Question about collimating flat emitters

[irkuck]

If one has flat LED emitter of diameter x mm, how to collect and collimate light from it in a beam of y mm diameter?

For example, if one has circular LED emitter with active area of 9 mm how to collimate light from it into a beam of 9 mm. Or if the emitter has 17 mm how to collimate it into 9 mm?. Where one could buy optics for such collimators?

 

[Gunner12]

LED dies are square and are essentually flat.

What distance do you need the beam to be what ever size?

I can't help you with the equations since I haven't taken such classes yet but there are optical simulations that you can probably use to figude out what geometry and size you need.

Also what are you trying to do?

 

[SemiMan]

LEDS are not a collimated source. You can not collimate them into a beam of "y" diameter, not really at least. You can attempt to project a spot of size Y at distance Z, but you may find your lens is impossibly large.

Semiman

 

[Ryanrpm]

Wouldn't a laser be doing pretty close to what you are asking for?:shrug::thinking:

 

[RyanA]

Lasers often use optics as well, and even so the beam still diverges over a distance.

 

[irkuck]

Perhaps I should explain this problem more:

High power LEDs are flat emitters with size big enough that they can not be approximated by point sources.

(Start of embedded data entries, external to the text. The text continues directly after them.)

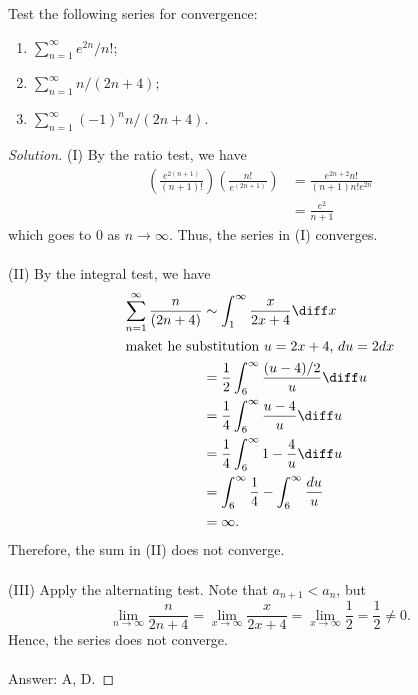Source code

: \begin{problem}
Test the following series for convergence:
\begin{enumerate}[label=(\MakeUppercase{\roman*})]
\item $\sum_{n=1}^\infty e^{2n}/n!$;
\item $\sum_{n=1}^\infty n/(2n+4)$;
\item $\sum_{n=1}^\infty (-1)^nn/(2n+4)$.
\end{enumerate}
\end{problem}
\begin{proof}[Solution]
(I) By the ratio test, we have
\[\begin{aligned}
\left(\frac{e^{2(n+1)}}{(n+1)!}\right)\left(\frac{n!}{e^{(2n+1)}}\right)&=
\frac{e^{2n+2}n!}{(n+1)n!e^{2n}}\\
&=\frac{e^2}{n+1}
\end{aligned}\]
which goes to $0$ as $n\to\infty$. Thus, the series in (I) converges.
\\\\
(II) By the integral test, we have
\begin{align*}
\sum_{n=1}^\infty\frac{n}{(2n+4)}
&\sim\int_1^\infty\frac{x}{2x+4}\diff x\\
\intertext{maket he substitution $u=2x+4$, $du=2dx$}
&=\frac{1}{2}\int_6^\infty\frac{(u-4)/2}{u}\diff u\\
&=\frac{1}{4}\int_6^\infty\frac{u-4}{u}\diff u\\
&=\frac{1}{4}\int_6^\infty1-\frac{4}{u}\diff u\\
&=\int_6^\infty \frac{1}{4}-\int_6^\infty\frac{du}{u}\\
&=\infty.
\end{align*}
Therefore, the sum in (II) does not converge.
\\\\
(III) Apply the alternating test. Note that $a_{n+1}<a_n$, but
\[
\lim_{n\to\infty}\frac{n}{2n+4}=\lim_{x\to\infty}\frac{x}{2x+4}=\lim_{x\to\infty}\frac{1}{2}=\frac{1}{2}\neq 0.
\]
Hence, the series does not converge.
\\\\
Answer: {\color{Green} A}, {\color{Red} D}.
\end{proof}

Such emitters radiate light in all half-sphere directions. The question is how to collect light from emitter and form it into a low divergence beam - "collimated" beam - with
diameter not significantly bigger (or even smaller) than the diameter of flat emitter. We assume the emitter is
circular.

In the meantime I found that there is a class of non-imaging optical concentrators which can be designed to tranport light between two apertures. However the light at the output aperture will not be precisely collimated.

 

[Benson]

Perhaps I should explain this problem more:

High power LEDs are flat emitters with size big enough that they can not be approximated by point sources.

Such emitters radiate light in all half-sphere directions. The question is how to collect light from emitter and form it into a low divergence beam - "collimated" beam - with
diameter not significantly bigger (or even smaller) than the diameter of flat emitter. We assume the emitter is
circular.

You need a reflector or lens (and hence beam) that's "large" in comparison with the source. For smaller optics, the beam will have larger divergence angles. There's nothing you can really do about geometry.

 

[irkuck]

You need a reflector or lens (and hence beam) that's "large" in comparison with the source. For smaller optics, the beam will have larger divergence angles. There's nothing you can really do about geometry.

Of course is the optics is much bigger than emitter it can be considered point source and the rest is clear.

But there is nonstandard non-imaging optics approach which possibly can help with small geometry oprics.

 

[Benson]

But there is nonstandard non-imaging optics approach which possibly can help with small geometry oprics.

Not really; you specified "collimated" which means exactly "imaged at infinity", so imaging optics are the only real options.

 

[irkuck]

Not really; you specified "collimated" which means exactly "imaged at infinity", so imaging optics are the only real options.

Looks you are right on strictly theoretical ground of infinity. But it seems if small divergence is allowed there are more possibilities.